How do you find the value of \[f\left( \dfrac{1}{2} \right)\], if \[f(x)=3x-4\]?

Answer 1

Hint: Given a function \[y=f(x)\], for \[x\in \] Real numbers. The coordinates of any point on the curve of the function are \[\left( x,f(x) \right)\]. This means we can find it by substituting the value of x in the equation of function and then calculating the value of function at that point.

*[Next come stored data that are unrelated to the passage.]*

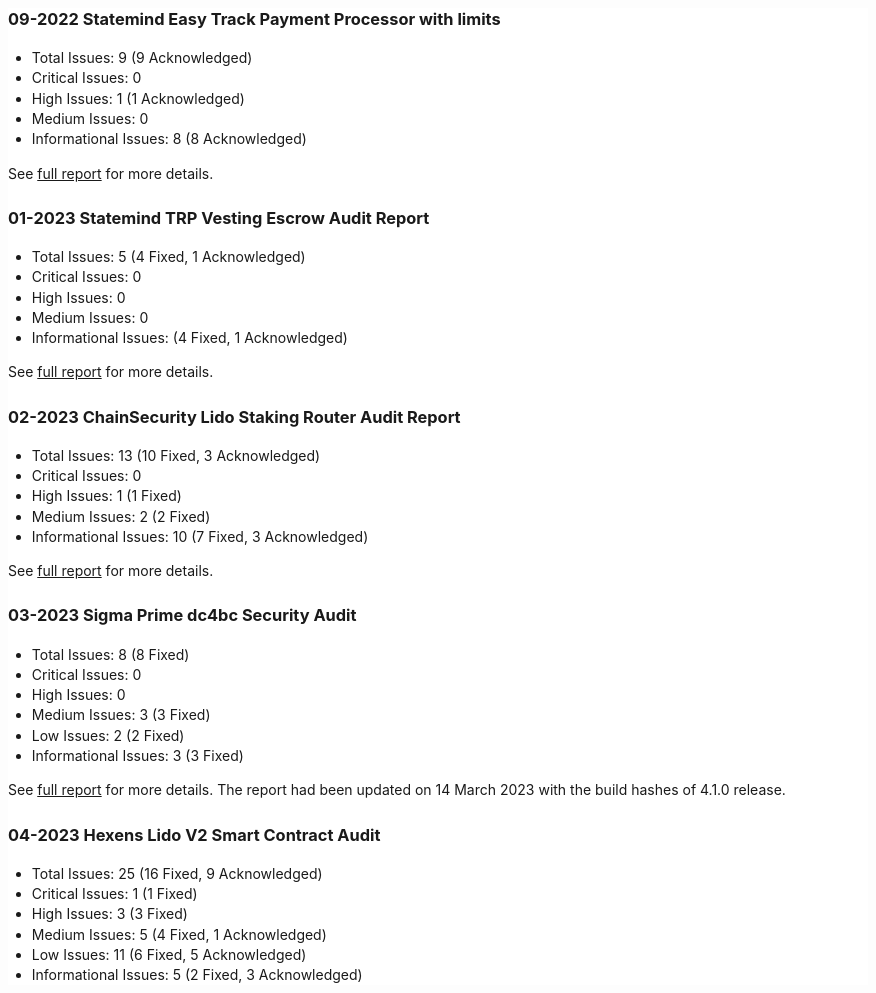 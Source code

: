 ### 09-2022 Statemind Easy Track Payment Processor with limits

- Total Issues: 9 (9 Acknowledged)
- Critical Issues: 0
- High Issues: 1 (1 Acknowledged)
- Medium Issues: 0
- Informational Issues: 8 (8 Acknowledged)

See [full report](Statemind%20Easy%20Track%20Payment%20Processor%20with%20limits%2009-2022.pdf) for more details.

### 01-2023 Statemind TRP Vesting Escrow Audit Report

- Total Issues: 5 (4 Fixed, 1 Acknowledged)
- Critical Issues: 0
- High Issues: 0
- Medium Issues: 0
- Informational Issues: (4 Fixed, 1 Acknowledged)

See [full report](Statemind%20TRP%20Vesting%20Escrow%20Audit%20Report%2001-2023.pdf) for more details.

### 02-2023 ChainSecurity Lido Staking Router Audit Report

- Total Issues: 13 (10 Fixed, 3 Acknowledged)
- Critical Issues: 0
- High Issues: 1 (1 Fixed)
- Medium Issues: 2 (2 Fixed)
- Informational Issues: 10 (7 Fixed, 3 Acknowledged)

See [full report](ChainSecurity%20Lido%20Staking%20Router%20audit%20report%2002-23.pdf) for more details.

### 03-2023 Sigma Prime dc4bc Security Audit

- Total Issues: 8 (8 Fixed)
- Critical Issues: 0
- High Issues: 0
- Medium Issues: 3 (3 Fixed)
- Low Issues: 2 (2 Fixed)
- Informational Issues: 3 (3 Fixed)

See [full report](Sigma%20Prime%20-%20Lido%20-%20dc4bc%20Security%20Assessment%20Report%20-%20v2.2%2003-2023.pdf) for more details. The report had been updated on 14 March 2023 with the build hashes of 4.1.0 release.

### 04-2023 Hexens Lido V2 Smart Contract Audit

- Total Issues: 25 (16 Fixed, 9 Acknowledged)
- Critical Issues: 1 (1 Fixed)
- High Issues: 3 (3 Fixed)
- Medium Issues: 5 (4 Fixed, 1 Acknowledged)
- Low Issues: 11 (6 Fixed, 5 Acknowledged)
- Informational Issues: 5 (2 Fixed, 3 Acknowledged)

Complete step by step answer:
The given function is \[f(x)=3x-4\]. We have to find the functional value at the point whose X-coordinate is \[\dfrac{1}{2}\]. To find the Y-coordinate or value of function at this point. We have to substitute the value of x in the equation of the given function.
The given equation of the function is \[f(x)=3x-4\]. Substituting \[x=\dfrac{1}{2}\] in the equation of the function. We get
\[\Rightarrow f\left( \dfrac{1}{2} \right)=3\left( \dfrac{1}{2} \right)-4\]

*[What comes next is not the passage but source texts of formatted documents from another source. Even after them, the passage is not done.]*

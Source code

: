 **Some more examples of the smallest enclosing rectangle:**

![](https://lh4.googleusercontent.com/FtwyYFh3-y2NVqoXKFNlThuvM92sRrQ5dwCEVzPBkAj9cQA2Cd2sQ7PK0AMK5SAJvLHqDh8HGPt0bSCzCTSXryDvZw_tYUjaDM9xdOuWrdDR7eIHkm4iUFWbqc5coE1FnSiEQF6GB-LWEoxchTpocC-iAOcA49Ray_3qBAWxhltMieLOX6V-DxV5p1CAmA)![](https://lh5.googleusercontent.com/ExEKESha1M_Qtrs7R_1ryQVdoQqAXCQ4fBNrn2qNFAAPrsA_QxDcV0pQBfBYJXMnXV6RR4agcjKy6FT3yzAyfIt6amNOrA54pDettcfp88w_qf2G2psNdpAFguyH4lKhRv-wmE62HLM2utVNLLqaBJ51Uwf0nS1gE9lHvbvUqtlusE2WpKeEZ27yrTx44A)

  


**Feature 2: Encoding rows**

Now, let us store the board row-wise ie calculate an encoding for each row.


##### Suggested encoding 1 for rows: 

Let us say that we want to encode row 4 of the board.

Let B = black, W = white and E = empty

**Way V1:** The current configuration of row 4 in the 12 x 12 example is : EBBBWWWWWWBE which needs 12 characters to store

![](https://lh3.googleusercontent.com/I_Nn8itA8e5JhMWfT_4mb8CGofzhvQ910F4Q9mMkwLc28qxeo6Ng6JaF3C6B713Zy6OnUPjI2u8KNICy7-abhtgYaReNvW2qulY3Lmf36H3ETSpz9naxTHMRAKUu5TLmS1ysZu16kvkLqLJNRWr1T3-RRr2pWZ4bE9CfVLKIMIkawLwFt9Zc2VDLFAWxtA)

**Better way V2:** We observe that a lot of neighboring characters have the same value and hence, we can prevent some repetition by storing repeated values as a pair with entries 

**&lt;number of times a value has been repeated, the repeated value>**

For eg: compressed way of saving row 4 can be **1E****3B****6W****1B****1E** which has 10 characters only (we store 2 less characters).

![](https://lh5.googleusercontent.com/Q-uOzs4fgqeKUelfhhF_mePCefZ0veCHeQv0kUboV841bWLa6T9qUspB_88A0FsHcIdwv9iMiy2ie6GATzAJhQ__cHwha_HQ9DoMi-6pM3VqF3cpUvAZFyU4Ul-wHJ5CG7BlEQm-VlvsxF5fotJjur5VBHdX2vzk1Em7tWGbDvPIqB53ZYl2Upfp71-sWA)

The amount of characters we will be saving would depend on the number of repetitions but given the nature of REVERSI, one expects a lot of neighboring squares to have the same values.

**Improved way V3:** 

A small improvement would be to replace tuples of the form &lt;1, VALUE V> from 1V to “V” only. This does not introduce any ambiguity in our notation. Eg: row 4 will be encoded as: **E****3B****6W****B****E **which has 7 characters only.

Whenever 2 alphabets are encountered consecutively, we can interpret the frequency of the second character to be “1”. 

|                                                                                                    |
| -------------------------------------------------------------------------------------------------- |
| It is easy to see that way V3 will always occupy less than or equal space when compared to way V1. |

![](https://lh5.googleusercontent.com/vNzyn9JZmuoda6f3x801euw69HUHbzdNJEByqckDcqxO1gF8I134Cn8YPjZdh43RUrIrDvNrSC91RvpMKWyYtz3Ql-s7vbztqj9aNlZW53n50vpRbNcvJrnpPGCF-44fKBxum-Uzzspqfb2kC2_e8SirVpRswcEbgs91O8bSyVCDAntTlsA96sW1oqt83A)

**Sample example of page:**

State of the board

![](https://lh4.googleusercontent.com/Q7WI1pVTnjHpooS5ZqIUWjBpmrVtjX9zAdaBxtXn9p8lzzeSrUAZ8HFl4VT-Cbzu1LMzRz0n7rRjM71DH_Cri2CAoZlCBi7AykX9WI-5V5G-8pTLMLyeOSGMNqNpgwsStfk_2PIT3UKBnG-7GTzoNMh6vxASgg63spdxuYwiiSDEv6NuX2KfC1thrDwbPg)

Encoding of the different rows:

Multiplying both sides of the above equation by 2, we get
\[\Rightarrow 2\times f\left( \dfrac{1}{2} \right)=\dfrac{3}{2}\times 2-4\times 2\]
Canceling out 2 as a common factor of numerator and denominator in RHS, we get
\[\begin{align}
  & \Rightarrow 2\times f\left( \dfrac{1}{2} \right)=3-8 \\
 & \Rightarrow 2\times f\left( \dfrac{1}{2} \right)=-5 \\
\end{align}\]
Dividing both sides of the above equation by 2, we get
\[\Rightarrow \dfrac{2\times f\left( \dfrac{1}{2} \right)}{2}=\dfrac{-5}{2}\]

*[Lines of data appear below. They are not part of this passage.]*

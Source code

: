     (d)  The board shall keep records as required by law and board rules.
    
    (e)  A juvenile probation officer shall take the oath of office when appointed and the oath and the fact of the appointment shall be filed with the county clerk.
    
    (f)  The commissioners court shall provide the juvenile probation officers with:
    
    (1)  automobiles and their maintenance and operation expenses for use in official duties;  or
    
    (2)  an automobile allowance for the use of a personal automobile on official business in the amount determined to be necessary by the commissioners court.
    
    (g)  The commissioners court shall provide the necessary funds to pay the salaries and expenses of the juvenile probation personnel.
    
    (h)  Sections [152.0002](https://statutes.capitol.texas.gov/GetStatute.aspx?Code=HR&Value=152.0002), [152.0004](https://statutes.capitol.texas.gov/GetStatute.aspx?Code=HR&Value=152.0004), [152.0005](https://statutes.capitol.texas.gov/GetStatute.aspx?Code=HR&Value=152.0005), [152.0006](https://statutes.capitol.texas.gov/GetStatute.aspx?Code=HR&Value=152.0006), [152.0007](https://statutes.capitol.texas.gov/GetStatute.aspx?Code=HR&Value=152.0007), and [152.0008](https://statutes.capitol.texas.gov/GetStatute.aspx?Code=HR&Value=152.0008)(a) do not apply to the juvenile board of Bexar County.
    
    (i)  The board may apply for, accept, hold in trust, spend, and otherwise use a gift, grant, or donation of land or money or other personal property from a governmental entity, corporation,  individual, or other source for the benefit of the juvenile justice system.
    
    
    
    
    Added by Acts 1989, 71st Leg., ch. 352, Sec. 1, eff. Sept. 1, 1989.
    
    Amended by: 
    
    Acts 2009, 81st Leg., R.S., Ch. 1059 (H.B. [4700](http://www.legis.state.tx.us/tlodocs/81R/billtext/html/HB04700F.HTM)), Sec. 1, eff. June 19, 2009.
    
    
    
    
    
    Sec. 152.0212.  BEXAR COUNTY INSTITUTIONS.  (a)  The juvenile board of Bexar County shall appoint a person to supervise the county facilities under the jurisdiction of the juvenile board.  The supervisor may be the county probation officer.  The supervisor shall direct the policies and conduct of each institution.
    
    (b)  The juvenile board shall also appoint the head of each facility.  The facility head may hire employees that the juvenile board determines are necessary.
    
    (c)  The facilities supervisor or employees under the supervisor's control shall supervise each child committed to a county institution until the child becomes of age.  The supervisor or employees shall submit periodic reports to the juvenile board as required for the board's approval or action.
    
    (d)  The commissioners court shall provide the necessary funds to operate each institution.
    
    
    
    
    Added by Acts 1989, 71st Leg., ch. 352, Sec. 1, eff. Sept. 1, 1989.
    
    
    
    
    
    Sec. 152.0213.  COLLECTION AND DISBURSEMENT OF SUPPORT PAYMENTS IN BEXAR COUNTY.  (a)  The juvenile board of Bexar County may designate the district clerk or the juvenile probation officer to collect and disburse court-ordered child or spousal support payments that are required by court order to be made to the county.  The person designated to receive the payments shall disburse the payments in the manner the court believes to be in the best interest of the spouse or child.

Canceling out 2 as a common factor of numerator and denominator in LHS, we get
\[\Rightarrow f\left( \dfrac{1}{2} \right)=\dfrac{-5}{2}\]

Note: For these types of questions, after we substitute the value of x in the equation. If the function is becoming undefined, in other words, we are getting an indeterminate form of the type \[\dfrac{0}{0}\] or \[\dfrac{\infty }{\infty }\], or any other form like these. In this case, we can not find the functional value. However, we can find the limit of the function by using different methods, and state whether the function is continuous or not at that point.